__Task goal__. How many lines in the data below contain the string "master"? Answer with the number only.

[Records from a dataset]
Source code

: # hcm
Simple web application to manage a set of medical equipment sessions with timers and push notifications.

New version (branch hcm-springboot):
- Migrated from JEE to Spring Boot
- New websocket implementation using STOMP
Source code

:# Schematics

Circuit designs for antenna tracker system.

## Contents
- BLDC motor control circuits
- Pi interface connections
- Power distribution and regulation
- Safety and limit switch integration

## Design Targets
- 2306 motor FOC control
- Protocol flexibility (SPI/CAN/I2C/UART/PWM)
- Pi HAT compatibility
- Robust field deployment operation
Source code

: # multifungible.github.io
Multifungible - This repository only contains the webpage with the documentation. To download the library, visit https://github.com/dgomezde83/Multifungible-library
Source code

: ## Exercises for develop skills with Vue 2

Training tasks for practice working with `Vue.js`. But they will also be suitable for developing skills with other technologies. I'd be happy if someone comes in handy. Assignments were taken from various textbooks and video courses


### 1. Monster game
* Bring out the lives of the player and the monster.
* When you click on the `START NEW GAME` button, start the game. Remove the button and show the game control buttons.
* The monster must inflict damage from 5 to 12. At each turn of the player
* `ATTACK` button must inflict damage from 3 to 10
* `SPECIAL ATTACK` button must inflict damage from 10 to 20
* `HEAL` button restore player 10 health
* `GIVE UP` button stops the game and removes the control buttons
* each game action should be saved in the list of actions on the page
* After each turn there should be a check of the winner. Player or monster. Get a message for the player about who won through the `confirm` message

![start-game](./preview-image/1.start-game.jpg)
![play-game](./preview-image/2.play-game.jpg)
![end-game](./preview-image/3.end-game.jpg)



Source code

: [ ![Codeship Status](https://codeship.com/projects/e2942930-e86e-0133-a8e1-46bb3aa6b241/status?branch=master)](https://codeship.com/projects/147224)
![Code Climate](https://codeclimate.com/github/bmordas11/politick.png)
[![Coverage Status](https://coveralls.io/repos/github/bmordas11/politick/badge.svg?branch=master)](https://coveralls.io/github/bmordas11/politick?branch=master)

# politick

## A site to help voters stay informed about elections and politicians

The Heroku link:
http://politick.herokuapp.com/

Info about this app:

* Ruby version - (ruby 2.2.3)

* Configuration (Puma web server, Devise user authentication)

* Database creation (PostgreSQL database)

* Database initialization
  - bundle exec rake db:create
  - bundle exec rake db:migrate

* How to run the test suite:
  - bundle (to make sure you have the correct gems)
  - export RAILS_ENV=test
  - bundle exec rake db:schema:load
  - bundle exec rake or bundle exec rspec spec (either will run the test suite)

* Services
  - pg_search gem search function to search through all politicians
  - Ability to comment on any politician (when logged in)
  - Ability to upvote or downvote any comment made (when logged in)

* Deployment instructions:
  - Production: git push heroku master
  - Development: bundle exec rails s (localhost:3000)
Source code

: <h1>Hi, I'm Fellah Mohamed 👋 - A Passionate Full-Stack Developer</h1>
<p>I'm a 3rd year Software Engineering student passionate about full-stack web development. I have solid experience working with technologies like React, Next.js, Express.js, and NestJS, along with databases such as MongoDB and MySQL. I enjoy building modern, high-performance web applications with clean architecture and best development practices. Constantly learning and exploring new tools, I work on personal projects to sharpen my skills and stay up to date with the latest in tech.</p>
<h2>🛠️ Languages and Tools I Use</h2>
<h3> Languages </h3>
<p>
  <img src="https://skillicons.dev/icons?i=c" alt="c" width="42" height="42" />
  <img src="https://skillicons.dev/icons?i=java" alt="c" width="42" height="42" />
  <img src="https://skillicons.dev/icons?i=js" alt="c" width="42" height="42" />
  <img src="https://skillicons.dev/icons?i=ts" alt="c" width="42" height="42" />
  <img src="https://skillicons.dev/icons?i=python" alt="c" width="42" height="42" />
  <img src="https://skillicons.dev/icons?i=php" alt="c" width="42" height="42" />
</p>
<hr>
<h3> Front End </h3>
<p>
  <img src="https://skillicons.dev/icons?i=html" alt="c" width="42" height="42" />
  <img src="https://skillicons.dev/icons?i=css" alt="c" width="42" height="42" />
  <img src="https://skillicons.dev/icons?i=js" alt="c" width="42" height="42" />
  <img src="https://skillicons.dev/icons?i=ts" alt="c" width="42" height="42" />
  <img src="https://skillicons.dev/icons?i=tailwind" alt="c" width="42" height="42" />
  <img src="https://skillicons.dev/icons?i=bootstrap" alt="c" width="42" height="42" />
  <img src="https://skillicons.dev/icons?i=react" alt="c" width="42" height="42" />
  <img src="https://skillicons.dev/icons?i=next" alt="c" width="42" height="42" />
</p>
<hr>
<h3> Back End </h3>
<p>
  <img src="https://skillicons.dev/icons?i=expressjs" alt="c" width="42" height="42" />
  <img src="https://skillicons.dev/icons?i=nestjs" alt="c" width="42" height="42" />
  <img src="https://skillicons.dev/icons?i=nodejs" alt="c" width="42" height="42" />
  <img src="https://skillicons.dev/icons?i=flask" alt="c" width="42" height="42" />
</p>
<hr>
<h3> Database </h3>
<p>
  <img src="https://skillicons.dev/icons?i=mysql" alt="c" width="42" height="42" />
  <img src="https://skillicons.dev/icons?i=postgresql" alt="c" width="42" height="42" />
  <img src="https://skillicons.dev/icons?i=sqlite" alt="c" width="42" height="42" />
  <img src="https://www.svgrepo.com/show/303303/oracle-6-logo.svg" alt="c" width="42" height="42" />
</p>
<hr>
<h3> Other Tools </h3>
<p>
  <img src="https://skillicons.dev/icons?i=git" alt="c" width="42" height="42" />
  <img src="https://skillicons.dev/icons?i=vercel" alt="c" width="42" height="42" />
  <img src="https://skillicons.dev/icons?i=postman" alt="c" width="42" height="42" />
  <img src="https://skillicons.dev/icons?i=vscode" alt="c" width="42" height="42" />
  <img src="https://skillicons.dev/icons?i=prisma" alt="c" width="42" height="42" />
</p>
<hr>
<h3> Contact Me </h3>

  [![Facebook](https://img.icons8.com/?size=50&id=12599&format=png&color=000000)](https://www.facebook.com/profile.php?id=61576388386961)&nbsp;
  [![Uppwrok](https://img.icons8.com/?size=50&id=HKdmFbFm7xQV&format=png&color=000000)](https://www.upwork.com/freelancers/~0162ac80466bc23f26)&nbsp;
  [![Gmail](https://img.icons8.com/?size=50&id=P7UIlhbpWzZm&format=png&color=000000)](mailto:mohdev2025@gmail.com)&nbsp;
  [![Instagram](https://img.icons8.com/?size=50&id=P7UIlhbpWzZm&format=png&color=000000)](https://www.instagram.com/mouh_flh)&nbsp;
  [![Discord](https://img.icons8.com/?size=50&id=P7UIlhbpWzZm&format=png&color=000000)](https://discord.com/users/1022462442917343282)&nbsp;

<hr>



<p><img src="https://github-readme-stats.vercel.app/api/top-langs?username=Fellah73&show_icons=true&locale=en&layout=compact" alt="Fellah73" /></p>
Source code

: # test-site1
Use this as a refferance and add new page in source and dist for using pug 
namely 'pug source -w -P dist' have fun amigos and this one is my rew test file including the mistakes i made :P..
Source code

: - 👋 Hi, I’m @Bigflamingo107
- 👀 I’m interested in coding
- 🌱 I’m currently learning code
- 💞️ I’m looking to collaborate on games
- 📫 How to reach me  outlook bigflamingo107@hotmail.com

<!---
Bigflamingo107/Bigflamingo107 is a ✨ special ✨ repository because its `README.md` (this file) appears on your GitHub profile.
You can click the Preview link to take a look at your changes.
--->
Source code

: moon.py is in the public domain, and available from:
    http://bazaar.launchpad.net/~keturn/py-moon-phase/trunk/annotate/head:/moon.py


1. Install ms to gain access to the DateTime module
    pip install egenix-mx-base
==
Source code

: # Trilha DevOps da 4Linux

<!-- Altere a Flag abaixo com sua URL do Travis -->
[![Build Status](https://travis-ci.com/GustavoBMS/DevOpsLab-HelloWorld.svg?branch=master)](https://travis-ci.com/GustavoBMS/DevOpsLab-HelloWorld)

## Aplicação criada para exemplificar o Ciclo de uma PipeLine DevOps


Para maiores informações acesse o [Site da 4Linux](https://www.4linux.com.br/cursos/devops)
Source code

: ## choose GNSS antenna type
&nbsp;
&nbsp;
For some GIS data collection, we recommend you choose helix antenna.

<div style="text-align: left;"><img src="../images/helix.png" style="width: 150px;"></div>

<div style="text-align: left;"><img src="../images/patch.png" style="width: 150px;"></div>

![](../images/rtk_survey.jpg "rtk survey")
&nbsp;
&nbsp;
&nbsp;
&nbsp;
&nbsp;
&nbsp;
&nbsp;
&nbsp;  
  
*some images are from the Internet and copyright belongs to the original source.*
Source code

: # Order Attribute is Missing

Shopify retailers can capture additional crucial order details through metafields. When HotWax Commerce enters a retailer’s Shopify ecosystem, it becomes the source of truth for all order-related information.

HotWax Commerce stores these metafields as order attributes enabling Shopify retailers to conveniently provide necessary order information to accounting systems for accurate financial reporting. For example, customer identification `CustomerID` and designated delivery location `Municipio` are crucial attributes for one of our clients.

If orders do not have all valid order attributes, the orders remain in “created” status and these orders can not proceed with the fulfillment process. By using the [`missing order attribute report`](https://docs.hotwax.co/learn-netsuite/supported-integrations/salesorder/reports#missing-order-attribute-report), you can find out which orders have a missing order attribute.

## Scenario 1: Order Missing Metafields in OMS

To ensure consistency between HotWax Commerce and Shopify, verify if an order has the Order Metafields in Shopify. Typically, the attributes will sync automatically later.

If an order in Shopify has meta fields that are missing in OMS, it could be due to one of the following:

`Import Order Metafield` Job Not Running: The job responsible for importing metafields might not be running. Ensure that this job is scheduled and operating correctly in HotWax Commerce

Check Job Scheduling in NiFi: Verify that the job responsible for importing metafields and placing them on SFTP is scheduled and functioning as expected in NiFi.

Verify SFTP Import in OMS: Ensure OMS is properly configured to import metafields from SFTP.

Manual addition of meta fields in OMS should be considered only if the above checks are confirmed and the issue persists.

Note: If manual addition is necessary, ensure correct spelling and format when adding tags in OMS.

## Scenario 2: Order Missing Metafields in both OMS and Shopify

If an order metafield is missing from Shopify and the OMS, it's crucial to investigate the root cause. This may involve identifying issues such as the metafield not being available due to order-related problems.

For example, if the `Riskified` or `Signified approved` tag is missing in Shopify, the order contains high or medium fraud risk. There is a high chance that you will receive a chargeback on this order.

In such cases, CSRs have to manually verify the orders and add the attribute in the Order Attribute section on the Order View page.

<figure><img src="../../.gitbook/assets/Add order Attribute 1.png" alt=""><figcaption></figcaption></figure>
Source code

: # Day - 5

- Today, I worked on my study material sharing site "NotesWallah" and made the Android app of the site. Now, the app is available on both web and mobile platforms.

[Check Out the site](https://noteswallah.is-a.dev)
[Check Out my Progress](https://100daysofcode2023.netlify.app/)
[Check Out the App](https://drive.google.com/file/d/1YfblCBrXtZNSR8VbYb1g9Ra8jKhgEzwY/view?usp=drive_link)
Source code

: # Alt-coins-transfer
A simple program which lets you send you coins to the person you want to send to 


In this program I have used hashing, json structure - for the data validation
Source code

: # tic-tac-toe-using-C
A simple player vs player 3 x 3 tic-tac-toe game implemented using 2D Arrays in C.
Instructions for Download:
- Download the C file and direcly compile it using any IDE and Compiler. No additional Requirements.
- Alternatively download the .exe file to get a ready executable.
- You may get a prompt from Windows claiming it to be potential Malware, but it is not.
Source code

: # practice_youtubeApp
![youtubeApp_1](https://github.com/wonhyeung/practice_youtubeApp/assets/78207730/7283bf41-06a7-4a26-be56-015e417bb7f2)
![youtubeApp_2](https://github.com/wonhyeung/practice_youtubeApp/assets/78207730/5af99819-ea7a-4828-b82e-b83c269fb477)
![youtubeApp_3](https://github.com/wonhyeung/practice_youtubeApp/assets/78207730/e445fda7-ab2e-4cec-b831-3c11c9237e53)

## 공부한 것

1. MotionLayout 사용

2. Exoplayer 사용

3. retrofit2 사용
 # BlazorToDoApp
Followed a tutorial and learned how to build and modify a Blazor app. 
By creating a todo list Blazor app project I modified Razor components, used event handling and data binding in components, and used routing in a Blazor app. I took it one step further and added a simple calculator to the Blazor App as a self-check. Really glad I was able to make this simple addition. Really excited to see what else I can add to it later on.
--
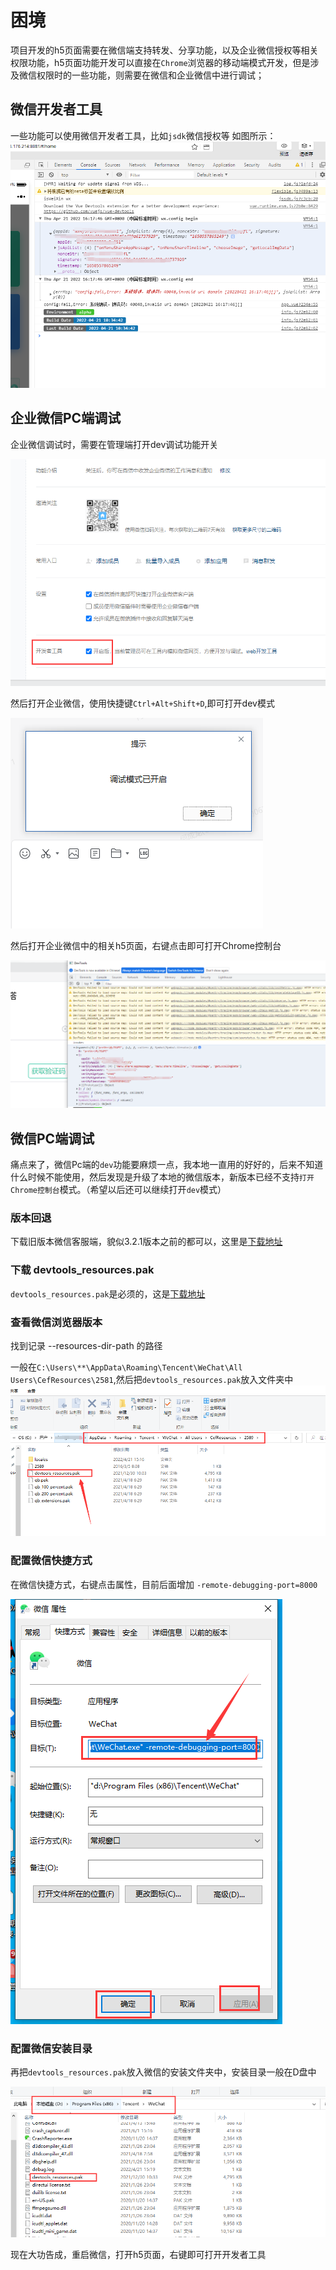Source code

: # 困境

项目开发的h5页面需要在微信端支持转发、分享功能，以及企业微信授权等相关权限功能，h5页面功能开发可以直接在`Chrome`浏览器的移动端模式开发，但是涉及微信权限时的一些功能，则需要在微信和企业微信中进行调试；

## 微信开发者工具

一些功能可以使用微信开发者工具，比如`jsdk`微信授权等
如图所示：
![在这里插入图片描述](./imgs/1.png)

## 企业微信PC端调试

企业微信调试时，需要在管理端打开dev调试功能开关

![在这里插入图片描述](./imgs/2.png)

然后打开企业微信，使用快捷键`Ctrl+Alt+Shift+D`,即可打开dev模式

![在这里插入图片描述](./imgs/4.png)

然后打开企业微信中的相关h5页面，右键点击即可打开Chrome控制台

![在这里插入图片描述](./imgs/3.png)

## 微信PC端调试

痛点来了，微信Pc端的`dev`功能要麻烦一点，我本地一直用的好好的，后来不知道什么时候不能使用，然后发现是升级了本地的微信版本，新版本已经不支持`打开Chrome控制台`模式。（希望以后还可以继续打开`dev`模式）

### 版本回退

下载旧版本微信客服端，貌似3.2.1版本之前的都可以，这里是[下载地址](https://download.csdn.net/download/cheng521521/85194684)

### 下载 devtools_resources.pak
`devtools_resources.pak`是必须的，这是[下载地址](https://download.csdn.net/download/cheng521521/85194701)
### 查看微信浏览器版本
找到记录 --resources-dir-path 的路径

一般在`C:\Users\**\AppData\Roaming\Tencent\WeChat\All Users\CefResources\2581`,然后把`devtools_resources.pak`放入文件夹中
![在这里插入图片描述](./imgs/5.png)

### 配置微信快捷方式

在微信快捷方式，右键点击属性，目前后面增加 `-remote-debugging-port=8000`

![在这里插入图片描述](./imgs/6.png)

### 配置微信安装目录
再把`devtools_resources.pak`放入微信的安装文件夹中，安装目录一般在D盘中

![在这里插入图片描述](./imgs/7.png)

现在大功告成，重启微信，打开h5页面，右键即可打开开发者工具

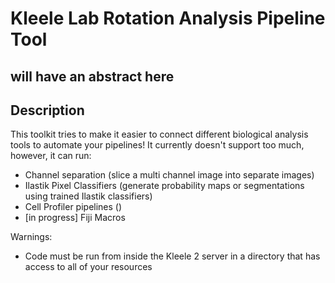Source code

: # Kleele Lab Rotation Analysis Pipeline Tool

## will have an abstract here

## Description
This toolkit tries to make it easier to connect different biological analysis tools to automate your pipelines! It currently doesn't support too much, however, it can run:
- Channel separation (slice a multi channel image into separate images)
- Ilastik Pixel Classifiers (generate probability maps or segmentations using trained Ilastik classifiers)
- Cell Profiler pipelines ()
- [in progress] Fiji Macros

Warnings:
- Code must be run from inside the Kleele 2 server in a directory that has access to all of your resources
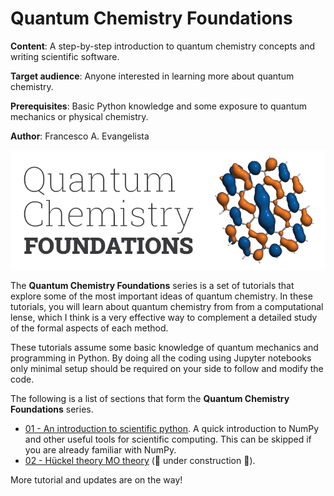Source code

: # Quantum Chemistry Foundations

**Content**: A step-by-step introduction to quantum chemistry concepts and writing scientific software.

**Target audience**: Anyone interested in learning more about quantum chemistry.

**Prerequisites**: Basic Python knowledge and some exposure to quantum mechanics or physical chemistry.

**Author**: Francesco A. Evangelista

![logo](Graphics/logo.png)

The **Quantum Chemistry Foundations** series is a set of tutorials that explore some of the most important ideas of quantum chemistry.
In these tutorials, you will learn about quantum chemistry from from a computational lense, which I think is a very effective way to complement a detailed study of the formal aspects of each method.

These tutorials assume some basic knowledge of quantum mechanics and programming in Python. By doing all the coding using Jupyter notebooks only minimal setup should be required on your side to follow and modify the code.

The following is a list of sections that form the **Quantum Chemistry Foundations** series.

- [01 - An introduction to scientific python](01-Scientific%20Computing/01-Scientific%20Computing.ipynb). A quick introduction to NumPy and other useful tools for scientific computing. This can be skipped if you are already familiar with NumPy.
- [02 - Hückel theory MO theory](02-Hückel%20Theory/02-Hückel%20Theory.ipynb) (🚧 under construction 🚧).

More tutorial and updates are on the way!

__Answer below__. 4